## GAP Data Analytics, Basic Repo Data Retrieval

This Jupyter Notebook intends to automate the process of extracting fundamental, introductory data on GAP repositories hosted on GitHub, relevant to the redistribution of the programming language. To extract data from the PyGithub API, the user must first install the PyGitHub library, which is the Python wrapper for the GitHub API. Installation of the packages required for using this framework is initiated throught the pip shell command below.

In [None]:
# Import sys module for various system-specific parameters and functions
# Exclude lines that are already satisfied using the grep search command
import sys
!{sys.executable} -m pip install PyGithub numpy pandas matplotlib seaborn | grep -v 'already satisfied'

# Import required modules and libraries
import os
import json
import pandas as pd
import requests
from datetime import datetime
from bs4 import BeautifulSoup
from ydata_profiling import ProfileReport
from github import Repository

# Get current working directory and append parent directory for module imports
cwd = os.getcwd()
parent_dir = os.path.dirname(cwd)
sys.path.append(parent_dir)

# Import modules from other project scripts
from data_constants import *


### Managing GitHub API Calls

The process of connecting to GitHub and verifying the user's GitHub token is done by storing the access token as an environment variable. The This way, the access token is not exposed in the script. The function for getting the token is imported from the utils file in the project. As the API has a call limit of 5000 calls per hour, the capacity and remaining calls available,a s well as the reset time, is tracked below.

In [None]:
# Track the rate limit for GitHub compared to calls used, and see when the limit will reset
remaining_requests, request_limit = g.rate_limiting
print(f"Request limit for API Calls: {request_limit}")
print(f"Remaining requests for API Calls: {remaining_requests}")
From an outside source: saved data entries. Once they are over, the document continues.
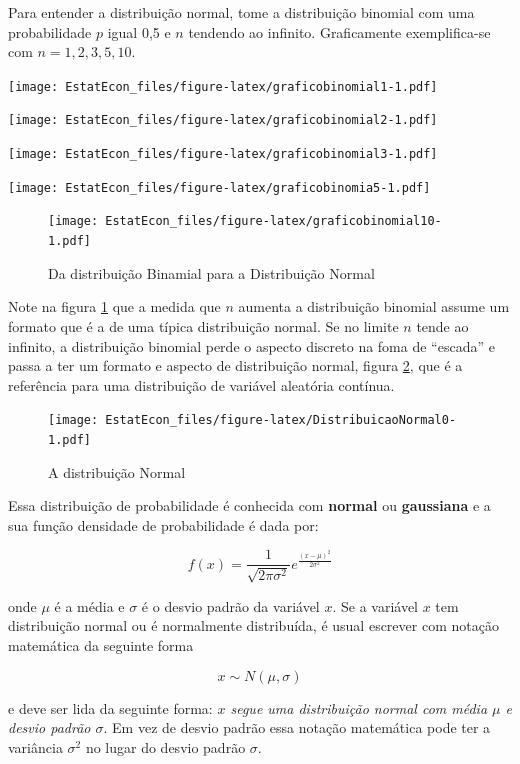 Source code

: \documentclass[
]{book}
\begin{document}
Para entender a distribuição normal, tome a distribuição binomial com uma probabilidade \(p\) igual 0,5 e \(n\) tendendo ao infinito. Graficamente exemplifica-se com \(n=1,2,3,5,10\).

\texttt{[image: EstatEcon\_files/figure-latex/graficobinomial1-1.pdf]}

\texttt{[image: EstatEcon\_files/figure-latex/graficobinomial2-1.pdf]}

\texttt{[image: EstatEcon\_files/figure-latex/graficobinomial3-1.pdf]}

\texttt{[image: EstatEcon\_files/figure-latex/graficobinomia5-1.pdf]}

\begin{figure}
\centering
\texttt{[image: EstatEcon\_files/figure-latex/graficobinomial10-1.pdf]}
\caption{\label{fig:graficobinomial10}Da distribuição Binamial para a Distribuição Normal}
\end{figure}

Note na figura \ref{fig:graficobinomial10} que a medida que \(n\) aumenta a distribuição binomial assume um formato que é a de uma típica distribuição normal. Se no limite \(n\) tende ao infinito, a distribuição binomial perde o aspecto discreto na foma de ``escada'' e passa a ter um formato e aspecto de distribuição normal, figura \ref{fig:DistribuicaoNormal0}, que é a referência para uma distribuição de variável aleatória contínua.

\begin{figure}
\centering
\texttt{[image: EstatEcon\_files/figure-latex/DistribuicaoNormal0-1.pdf]}
\caption{\label{fig:DistribuicaoNormal0}A distribuição Normal}
\end{figure}

Essa distribuição de probabilidade é conhecida com \textbf{normal} ou \textbf{gaussiana} e a sua função densidade de probabilidade é dada por:

\[
  f(x) = \dfrac{1}{\sqrt{2\pi\sigma^2}}e^{\frac{(x-\mu)^2}{2\sigma^2}}
  \label{eq:fdpNormal}
\]

onde \(\mu\) é a média e \(\sigma\) é o desvio padrão da variável \(x\). Se a variável \(x\) tem distribuição normal ou é normalmente distribuída, é usual escrever com notação matemática da seguinte forma

\[
  x \sim N(\mu,\sigma)
\]

e deve ser lida da seguinte forma: \emph{\(x\) segue uma distribuição normal com média \(\mu\) e desvio padrão \(\sigma\)}. Em vez de desvio padrão essa notação matemática pode ter a variância \(\sigma^2\) no lugar do desvio padrão \(\sigma\).
\end{document}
limit_reset_time = g.rate_limiting_resettime
reset_time = datetime.fromtimestamp(limit_reset_time).strftime('%Y-%m-%d %H:%M:%S')
print(f"Reset time for API Calls: {reset_time}")


### General Statistics on GAP Packages and Distribution

Core metrics based on the general state of packages, relevant to the management of GAP from GitHub, are provided below. These numbers are helpful in providing some foundational understanding of the current state of the programming language packages, in terms of development, distribution and redistribution. This data is on a collective level, and not per individual package.

In [None]:
# Define global variables for the Jupyter Notebook
# Get the number of repositories that are public for gap-packages organisation on GitHub
org = g.get_organization(ORG_NAME_PACKAGES)
repos = org.get_repos(type="public")
total_packages = repos.totalCount
print(f"Number of GAP packages fra GAP Respository: {total_packages}")


In [None]:
# Number of GAP packages hosted elsewhere on GitHub
# The information is attempted gathered through the web scraping technique provided by Beautiful Soup
# NB: These numbers are only indicative and not completely accurate due to the webpage listing style, counts per parent list item
url = "https://gap-packages.github.io/"
response = requests.get(url)

# Create a BeautifulSoup object to parse the HTML content
soup = BeautifulSoup(response.text, "html.parser")

# Find the section of the webpage with the packages stored elsewhere on GitHub
section = soup.find("section", id="main-content")
heading = section.find(id="packages-hosted-elsewhere-on-github")
ul = heading.find_next("ul")

# Do not include any child elements that are ul or li, as not to let these increase the count
packages = ul.find_all("li", recursive=False)
count = len(packages)

print(f"Number of GAP entities or packages hosted elsewhere on GitHub: {count}")


### Individual Statistics per GitHub GAP Package

Individual statistical metrics given per GAP repository managed by the gap-packages organisation on GitHub, are provided below. The process is divided into two parts, by first defining functions to get the data, and then retrieving it for each repository. Running the script will export the data to a 'repo_data.json' file in the 'collected_data' folder, displaying the results of the generated data per package.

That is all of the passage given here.